EXERCISE PROMPT:
Where does the word "stats" occur in the data below? Copy each line that holds it.

RECORD EXCERPTS:

== == ==

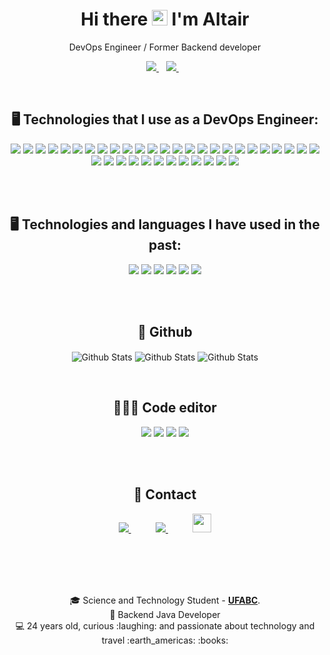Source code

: 
<h1 align="center"> Hi there <img src="https://media.giphy.com/media/hvRJCLFzcasrR4ia7z/giphy.gif" width="25px" > I'm Altair</h1>

<p align='center'>
    DevOps Engineer / Former Backend developer
</p>



<p align='center'>
  
  <a href="https://www.linkedin.com/in/altair-campos-lage-filho/">
    <img src="https://img.shields.io/badge/linkedin-%230077B5.svg?&style=for-the-badge&logo=linkedin&logoColor=white" />
  </a>&nbsp;&nbsp;
  <a href="https://www.instagram.com/altairlage">
    <img src="https://img.shields.io/badge/instagram-%23E4405F.svg?&style=for-the-badge&logo=instagram&logoColor=white" />        
  </a>&nbsp;&nbsp;
</p>

<br/>

<h2 align='center'>🖥 Technologies that I use as a DevOps Engineer:</h2>
<p align='center'>
    <a data-theme="dark" data-layers="2,3,4,1" data-stack-embed="true" href="https://embed.stackshare.io/stacks/embed/11ad284103ff5017a11d3b5b45e725"></a>
</p>
<p align='center'>
    <img src="https://img.shields.io/badge/Amazon%20Web%20Services-232F3E?logo=amazonwebservices&logoColor=fff&style=for-the-badge"/>
    <img src="https://img.shields.io/badge/azure-%230072C6.svg?style=for-the-badge&logo=microsoftazure&logoColor=white"/>
    <img src="https://img.shields.io/badge/python-3670A0?style=for-the-badge&logo=python&logoColor=ffdd54"/>
    <img src="https://img.shields.io/badge/Terraform-844FBA?logo=terraform&logoColor=fff&style=for-the-badge"/>
    <img src="https://img.shields.io/badge/jenkins-%232C5263.svg?style=for-the-badge&logo=jenkins&logoColor=white"/>
    <img src="https://img.shields.io/badge/docker-%230db7ed.svg?style=for-the-badge&logo=docker&logoColor=white"/>
    <img src="https://img.shields.io/badge/Apache%20Groovy-4298B8.svg?style=for-the-badge&logo=Apache+Groovy&logoColor=white"/>
    <img src="https://img.shields.io/badge/java-%23ED8B00.svg?style=for-the-badge&logo=openjdk&logoColor=white"/>
    <img src="https://img.shields.io/badge/Spring-6DB33F.svg?style=for-the-badge&logo=Spring&logoColor=white"/>
    <img src="https://img.shields.io/badge/Spring%20Boot-6DB33F.svg?style=for-the-badge&logo=Spring-Boot&logoColor=white"/>
	<img src="https://img.shields.io/badge/Apache%20Maven-C71A36.svg?style=for-the-badge&logo=Apache-Maven&logoColor=white"/>
    <img src="https://img.shields.io/badge/Gradle-02303A.svg?style=for-the-badge&logo=Gradle&logoColor=white"/>
    <img src="https://img.shields.io/badge/MySQL-00000F?style=for-the-badge&logo=mysql&logoColor=white"/>
    <img src="https://img.shields.io/badge/PostgreSQL-000?style=for-the-badge&logo=postgresql"/>
    <img src="https://img.shields.io/badge/MariaDB-003545?style=for-the-badge&logo=mariadb&logoColor=white"/>
    <img src="https://img.shields.io/badge/kubernetes-%23326ce5.svg?style=for-the-badge&logo=kubernetes&logoColor=white"/>
    <img src="https://img.shields.io/badge/ansible-%231A1918.svg?style=for-the-badge&logo=ansible&logoColor=white"/>
    <img src="https://img.shields.io/badge/Semaphore-19A974?logo=ansible&logoColor=fff&style=for-the-badge"/>
    <img src="https://img.shields.io/badge/Graylog-FF3633.svg?style=for-the-badge&logo=Graylog&logoColor=white"/>
    <img src="https://img.shields.io/badge/-ElasticSearch-005571?style=for-the-badge&logo=elasticsearch"/>
    <img src="https://img.shields.io/badge/grafana-%23F46800.svg?style=for-the-badge&logo=grafana&logoColor=white"/>
    <img src="https://img.shields.io/badge/Apache%20Kafka-231F20.svg?style=for-the-badge&logo=Apache-Kafka&logoColor=white"/>
    <img src="https://img.shields.io/badge/RabbitMQ-FF6600.svg?style=for-the-badge&logo=RabbitMQ&logoColor=white"/>
    <img src="https://img.shields.io/badge/SonarQube-black?style=for-the-badge&logo=sonarqube&logoColor=4E9BCD"/>
    <img src="https://img.shields.io/badge/Postman-FF6C37?style=for-the-badge&logo=postman&logoColor=white"/>
    <img src="https://img.shields.io/badge/markdown-%23000000.svg?style=for-the-badge&logo=markdown&logoColor=white"/>
    <img src="https://img.shields.io/badge/PowerShell-%235391FE.svg?style=for-the-badge&logo=powershell&logoColor=white"/>
    <img src="https://img.shields.io/badge/bash_script-%23121011.svg?style=for-the-badge&logo=gnu-bash&logoColor=white"/>
    <img src="https://img.shields.io/badge/yaml-%23ffffff.svg?style=for-the-badge&logo=yaml&logoColor=151515"/>
    <img src="https://img.shields.io/badge/Linux-FCC624?style=for-the-badge&logo=linux&logoColor=black"/>
    <img src="https://img.shields.io/badge/mac%20os-000000?style=for-the-badge&logo=macos&logoColor=F0F0F0"/>
    <img src="https://img.shields.io/badge/pypi-%23ececec.svg?style=for-the-badge&logo=pypi&logoColor=1f73b7"/>
    <img src="https://img.shields.io/badge/jira-%230A0FFF.svg?style=for-the-badge&logo=jira&logoColor=white"/>
    <img src="https://img.shields.io/badge/Confluence-172B4D.svg?style=for-the-badge&logo=Confluence&logoColor=white"/>
    <img src="https://img.shields.io/badge/apache%20tomcat-%23F8DC75.svg?style=for-the-badge&logo=apache-tomcat&logoColor=black"/>
    <img src="https://img.shields.io/badge/git-%23F05033.svg?style=for-the-badge&logo=git&logoColor=white"/>
    <img src="https://img.shields.io/badge/mercurial-999999.svg?style=for-the-badge&logo=mercurial&logoColor=white"/>
     
</p>

<br/><br/>

<h2 align='center'>🖥 Technologies and languages I have used in the past:</h2>
<p align='center'>
    <img src="https://img.shields.io/badge/C%23-239120?style=for-the-badge&logo=c-sharp&logoColor=white"/>
    <img src="https://img.shields.io/badge/C++-00599C.svg?style=for-the-badge&logo=C++&logoColor=white"/>
    <img src="https://img.shields.io/badge/C++%20Builder-E62431.svg?style=for-the-badge&logo=C++-Builder&logoColor=white"/>
    <img src="https://img.shields.io/badge/Delphi-E62431.svg?style=for-the-badge&logo=Delphi&logoColor=white"/>
    <img src="https://img.shields.io/badge/Inno%20Setup-0081ca.svg?style=for-the-badge&logo=InnoSetup&logoColor=white"/>
    <img src="https://img.shields.io/badge/Firebird-f55806.svg?style=for-the-badge&logo=FirebirdSQL&logoColor=white"/>
    
</p>

<br/><br/>


<h2 align="center">📲 Github </h2>
<p align='center'>
    <img align="center" src="https://github-readme-stats.vercel.app/api?username=altairlage&count_private=true&&theme=dark&show_icons=true&hide_border=false&include_all_commits=true" alt="Github Stats" />
    <img align="center" src="https://github-readme-streak-stats.herokuapp.com/?user=altairlage&theme=dark&hide_border=false" alt="Github Stats" />
    <img align="center" src="https://github-readme-stats.vercel.app/api/top-langs/?username=altairlage&theme=dark&hide_border=false&include_all_commits=true&count_private=true&layout=compact" alt="Github Stats" />
</p>

<br/>

<!-- <p align='center'>
   <img align="center" src="https://github-readme-stats.vercel.app/api?username=altairlage&count_private=true&&theme=dark&show_icons=true&hide_border=true" />
</p> -->

<h2 align='center'>👩🏻‍💻 Code editor</h2>
<p align='center'>
    <img src="https://img.shields.io/badge/Eclipse-FE7A16.svg?style=for-the-badge&logo=Eclipse&logoColor=white"/>
    <img src="https://img.shields.io/badge/IntelliJIDEA-000000.svg?style=for-the-badge&logo=intellij-idea&logoColor=white"/>
    <img src="https://img.shields.io/badge/pycharm-143?style=for-the-badge&logo=pycharm&logoColor=black&color=black&labelColor=green"/>
    <img src="https://img.shields.io/badge/Visual%20Studio%20Code-0078d7.svg?style=for-the-badge&logo=visual-studio-code&logoColor=white"/>
</p>

<br/><br/>



<h2 align="center">📲 Contact </h2>
<p align='center'>
    <a href="https://github.com/altairlage">
        <img src="https://img.shields.io/badge/github-%23100000.svg?&style=for-the-badge&logo=github&logoColor=white&link=mailto:https://github.com/altairlage">
    </a>
    &nbsp;&nbsp;&nbsp;&nbsp;&nbsp;&nbsp;&nbsp;&nbsp;&nbsp;
    <a href="mailto:sarabfelix1@gmail.com">
        <img src="https://img.shields.io/badge/gmail-D14836?&style=for-the-badge&logo=gmail&logoColor=white&link=mailto:sarabfelix1@gmail.com">
    </a>
    &nbsp;&nbsp;&nbsp;&nbsp;&nbsp;&nbsp;&nbsp;&nbsp;&nbsp;
    <a href="https://www.notion.so/sarabfelix1/Cursos-de-Tecnologia-17b72001e5dc494b9eb0b5e9dc58fcae">
        <img img height="30" src="https://noticon-static.tammolo.com/dgggcrkxq/image/upload/v1570106347/noticon/hx52ypkqqdzjdvd8iaid.svg">
    </a>
</p>

<br/><br/>
---
<p align="center">
  🎓 Science and Technology Student - <a href="https://www.ufabc.edu.br/"><b>UFABC</b></a>.
  <br>
  📌 Backend Java Developer
  <br>
  💻 24 years old, curious :laughing: and passionate about technology and travel :earth_americas: :books: 
  <br>
</p>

== == ==

WRITTEN ANSWER:
    <img align="center" src="https://github-readme-stats.vercel.app/api?username=altairlage&count_private=true&&theme=dark&show_icons=true&hide_border=false&include_all_commits=true" alt="Github Stats" />
    <img align="center" src="https://github-readme-streak-stats.herokuapp.com/?user=altairlage&theme=dark&hide_border=false" alt="Github Stats" />
    <img align="center" src="https://github-readme-stats.vercel.app/api/top-langs/?username=altairlage&theme=dark&hide_border=false&include_all_commits=true&count_private=true&layout=compact" alt="Github Stats" />
   <img align="center" src="https://github-readme-stats.vercel.app/api?username=altairlage&count_private=true&&theme=dark&show_icons=true&hide_border=true" />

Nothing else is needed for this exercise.